**** THE INPUT ****

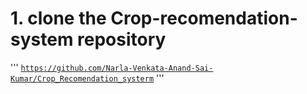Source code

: # 1. clone the Crop-recomendation-system repository
'''
<code>https://github.com/Narla-Venkata-Anand-Sai-Kumar/Crop_Recomendation_systerm</code>
'''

****

GOAL OF THE EXERCISE: Transcribe, word for word, every line from the one containing "the Crop-recomendation-system repository" through the final line of the entries, and nothing else.

ANSWER SECTION:
: # 1. clone the Crop-recomendation-system repository
'''
<code>https://github.com/Narla-Venkata-Anand-Sai-Kumar/Crop_Recomendation_systerm</code>
'''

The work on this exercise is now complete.